JETS has a five-year base period with options for four additional years. If NASA picks up all the options, the deal will be worth about $2 billion, according to one bidder. Jacobs Engineering Group, Pasadena, Calif., is the incumbent for JETS’ precursor contract, the $2.16 billion Engineering and Science contract. After receiving bids from Jacobs, Honeywell, Lockheed Martin and Greenbelt, Md.-based Stinger Ghaffarian Technologies, NASA narrowed the field to Jacobs and Stinger Ghaffarian. An award is expected in early February.
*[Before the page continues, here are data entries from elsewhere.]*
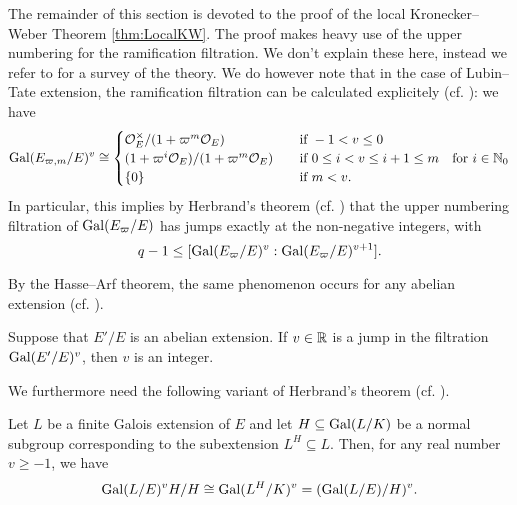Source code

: \documentclass[../main.tex]{subfiles}
\begin{document}
The remainder of this section is devoted to the proof of the local Kronecker--Weber 
Theorem \ref{thm:LocalKW}.
The proof makes heavy use of the upper numbering for the ramification filtration.
We don't explain these here, instead we refer to \cite[Chapter
IV]{serre2013local} for a survey of the theory. We
do however note that in the case of Lubin--Tate extension, the 
ramification filtration can be calculated explicitely (cf. \cite[Theorem
2]{gold1981local}): we have
\begin{equation}\label{eq:CalculationOfUpperRamificationFiltration}
  \operatorname{Gal}(E_{\varpi, m}/E)^v \cong \begin{cases}
    \mathcal{O}_E^\times/(1 + \varpi^m \mathcal{O}_E) \quad &\text{if } -1 < v \leq 0 \\
    (1 + \varpi^i \mathcal{O}_E)/(1+\varpi^m \mathcal{O}_E) \quad &\text{if } 0 \leq i < v \leq i+1
    \leq m 
    \quad \text{for } i \in \mathbb{N}_0 \\
    \{0\} \quad &\text{if } m < v.
  \end{cases}
\end{equation}
In particular, this implies by Herbrand's theorem (cf. \cite[Ch. 4, Proposition
14]{serre2013local}) that the upper numbering filtration of 
$\operatorname{Gal}(E_\varpi/E)$ has jumps exactly at the non-negative integers, with
\begin{equation*}
  q-1 \leq [\operatorname{Gal}(E_\varpi/E)^{v} : \operatorname{Gal}(E_\varpi/E)^{v+1}].
\end{equation*}

By the Hasse--Arf theorem, the same phenomenon occurs for any abelian extension 
(cf. \cite{arf1940untersuchungen}).
\begin{thm}\label{thm:Hasse--Arf}
  Suppose that $E'/E$ is an abelian extension. If $v \in \mathbb{R}$ is a jump in the 
  filtration $\operatorname{Gal}(E'/E)^v$, then $v$ is an integer.
\end{thm}

We furthermore need the following variant of Herbrand's theorem (cf. \cite[Chapter IV,
Proposition 14]{serre2013local}).
\begin{thm}\label{prop:HerbrandsThm}
  Let $L$ be a finite Galois extension of $E$ and let $H \subseteq \operatorname{Gal}(L/K)$ be a
  normal subgroup
  corresponding to the subextension $L^H \subseteq L$. Then, for any real number $v \geq -1$, 
  we have
  \begin{equation*}
    \operatorname{Gal}(L/E)^v H / H \cong \operatorname{Gal}(L^H/K)^v = (\operatorname{Gal}(L/E)/H)^v.
  \end{equation*}
\end{thm}
\end{document}

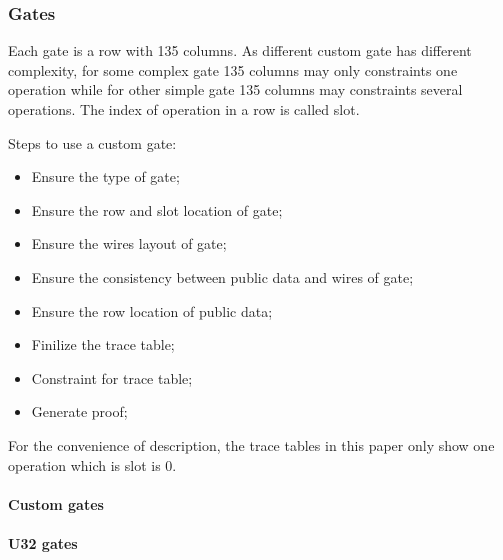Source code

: \subsubsection{Gates} \label{sec:gates}

Each gate is a row with 135 columns. As different custom gate has different complexity, for some complex gate 135 columns may only constraints one
operation while for other simple gate 135 columns may constraints several operations. The index of operation in a row is called slot.

Steps to use a custom gate:
\begin{itemize}
    \item Ensure the type of gate;
    \item Ensure the row and slot location of gate;
    \item Ensure the wires layout of gate;
    \item Ensure the consistency between public data and wires of gate;
    \item Ensure the row location of public data;\
    \item Finilize the trace table;
    \item Constraint for trace table;
    \item Generate proof;
\end{itemize}

For the convenience of description, the trace tables in this paper only show one operation which is slot is 0.

\paragraph{Custom gates}










\paragraph{U32 gates}




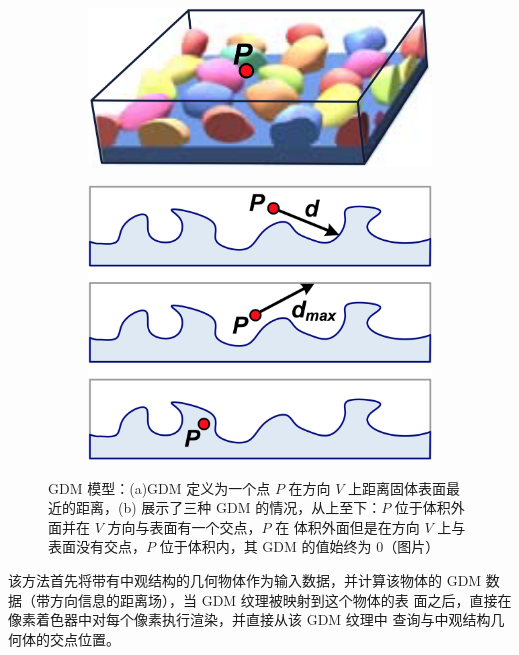 \begin{figure}
\begin{center}
	\begin{subfigure}[b]{0.4\textwidth}
		\includegraphics[width=\textwidth]{figures/df/GDM-model-1}
		\caption{}
	\end{subfigure}
	\begin{subfigure}[b]{0.4\textwidth}
		\includegraphics[width=\textwidth]{figures/df/GDM-model-2}
		\caption{}
	\end{subfigure}
\end{center}
	\caption{GDM 模型：(a)GDM 定义为一个点 $P$ 在方向 $V$ 上距离固体表面最近的距离，(b) 展示了三种 GDM 的情况，从上至下：$P$ 位于体积外面并在 $V$ 方向与表面有一个交点，$P$ 在 体积外面但是在方向 $V$ 上与表面没有交点，$P$ 位于体积内，其 GDM 的值始终为 0（图片\cite{a:GeneralizedDisplacementMaps}）}
	\label{f:df-GDM-model}
\end{figure}

该方法首先将带有中观结构的几何物体作为输入数据，并计算该物体的 GDM 数据（带方向信息的距离场），当 GDM 纹理被映射到这个物体的表 面之后，直接在像素着色器中对每个像素执行渲染，并直接从该 GDM 纹理中 查询与中观结构几何体的交点位置。

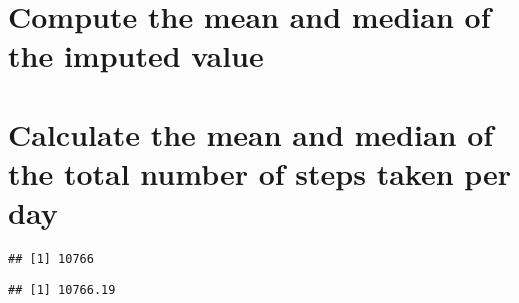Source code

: \documentclass[
]{article}
\newenvironment{Shaded}{\begin{snugshade}}{\end{snugshade}}
\newcommand{\ControlFlowTok}[1]{\textcolor[rgb]{0.13,0.29,0.53}{\textbf{#1}}}
\newcommand{\KeywordTok}[1]{\textcolor[rgb]{0.13,0.29,0.53}{\textbf{#1}}}
\newcommand{\NormalTok}[1]{#1}
\newcommand{\OperatorTok}[1]{\textcolor[rgb]{0.81,0.36,0.00}{\textbf{#1}}}
\newcommand{\StringTok}[1]{\textcolor[rgb]{0.31,0.60,0.02}{#1}}
\begin{document}
\hypertarget{compute-the-mean-and-median-of-the-imputed-value}{%
\section{Compute the mean and median of the imputed
value}\label{compute-the-mean-and-median-of-the-imputed-value}}

\hypertarget{calculate-the-mean-and-median-of-the-total-number-of-steps-taken-per-day-1}{%
\section{Calculate the mean and median of the total number of steps
taken per
day}\label{calculate-the-mean-and-median-of-the-total-number-of-steps-taken-per-day-1}}

\begin{Shaded}
\end{Shaded}

\begin{verbatim}
## [1] 10766
\end{verbatim}

\begin{Shaded}
\end{Shaded}

\begin{verbatim}
## [1] 10766.19
\end{verbatim}

\begin{Shaded}
\end{Shaded}
\end{document}
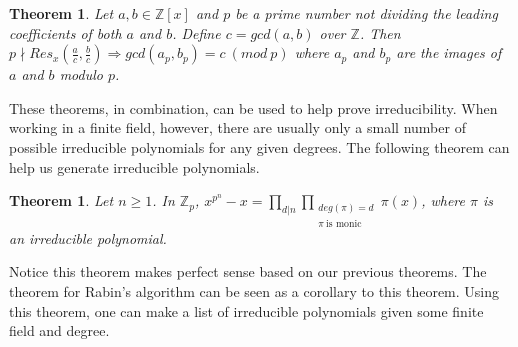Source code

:\documentclass{article}
\newtheorem*{Definition: Sylvester Matrix}{Definition}
\newtheorem*{Definition: Resultant 1}{Definition 1}
\newtheorem*{Definition: Resultant 2}{Definition 2}
\newtheorem*{Theorem: Resultant proves shared roots}{Theorem 1}
\newtheorem*{Theorem: Minimal polynomial for beta}{Theorem 2}
\newtheorem*{Example: Sylvester Matrix Ex}{Example}
\newtheorem*{Theorem: Roots}{Theorem}
\newtheorem*{Corollary: Discriminant}{Corollary}
\newtheorem*{Theorem: Rational Root Theorem}{Theorem}
\newtheorem*{Corollary: Cubic Irreducibility}{Corollary}
\newtheorem*{Theorem: Eisenstein Criterion}{Theorem}
\newtheorem*{Theorem: mod p Test}{Theorem}
\newtheorem*{Theorem: Rabin's algorithm}{Theorem}
\newtheorem*{Theorem: gcd finite field}{Theorem}
\newtheorem*{Theorem: Gauss Irreducibles}{Theorem}
\newtheorem*{Theorem: Number of irreducibles}{Theorem}
\newtheorem*{Example: All irreducibles in Z_2}{Example}
\newtheorem*{Formula: Minimal polynomial for r root of a}{Formula 1}
\newtheorem*{Example: minimal polynomial for sqrt(p)}{Example}
\newtheorem*{Example: Golden Ratio}{Example}
\newtheorem*{Formula: Minimal polynomial for a+b}{Formula 2}
\newtheorem*{Example: 1 + sqrt(3)}{Example}
\newtheorem*{Example: cubic root of unity}{Example}
\newtheorem*{Formula: Minimal polynomial for a/b}{Formula 3}
\newtheorem*{Formula: Minimal polynomial for ab}{Formula 4}
\newtheorem*{Example: cubrt(4)/i+1}{Example}
\newtheorem*{Example: 5zeta}{Example}
\newtheorem*{Example: Wild one}{Example}
\begin{document}
\begin{Theorem: gcd finite field}
Let $a, b \in \mathbb{Z}[x]$ and $p$ be a prime number not dividing the leading coefficients of both $a$ and $b$. Define $c=gcd(a,b)$ over $\mathbb{Z}$. Then $p \nmid Res_x(\frac{a}{c}, \frac{b}{c}) \Rightarrow gcd(a_p, b_p)=c \ (mod \ p)$ where $a_p$ and $b_p$ are the images of $a$ and $b$ modulo $p$. \cite{Franz Winkler}
\end{Theorem: gcd finite field}

These theorems, in combination, can be used to help prove irreducibility. When working in a finite field, however, there are usually only a small number of possible irreducible polynomials for any given degrees. The following theorem can help us generate irreducible polynomials.

\begin{Theorem: Gauss Irreducibles}
Let $n \geq 1$. In $\mathbb{Z}_p$, $x^{p^n}-x= \displaystyle \prod_{d|n} \prod_{\substack{deg(\pi)=d \\ \pi \ \text{is monic}}} \pi(x)$, where $\pi$ is an irreducible polynomial. \cite{kconrad Roots and Irreducibles}
\end{Theorem: Gauss Irreducibles}

Notice this theorem makes perfect sense based on our previous theorems. The theorem for Rabin's algorithm can be seen as a corollary to this theorem. Using this theorem, one can make a list of irreducible polynomials given some finite field and degree. 
\end{document}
Other engineering support contracts for which competition will begin or end this year are:

  • The Goddard Space Flight Center’s Mechanical Integrated Services and Technologies contract for spaceflight and ground system hardware and software support. A draft request for proposals is due Jan. 31, with a final solicitation expected in April. The five-year indefinite-delivery, indefinite-quantity follow-on to the center’s Mechanical and Related Services contract would be worth up to $505 million.
     
  • The Jet Propulsion Laboratory’s (JPL) Deep Space Network Operations and Maintenance contract. NASA’s Deep Space Network enables communication with probes outside of Earth orbit. ITT Corp. is currently operating the network for NASA under a $576 million contract that runs through Sept. 30. NASA will announce the winner of the follow-on contract, which will have a performance period of up to 10 years, on May 1, according to  JPL. Proposals were due Dec. 13.
     
  • The Mountain View, Calif.-based Ames Research Center’s Fully Integrated Lifecycle Mission Support Services contract. The contract is to support “all phases of mission and project lifecycles for flight programs and projects, especially those for [the international space station] and those involving living organisms,” according to an online synopsis. The contract has a one-year base period and four years of options and is worth up to $215 million. A final solicitation was released Jan. 23; offers are due March 8.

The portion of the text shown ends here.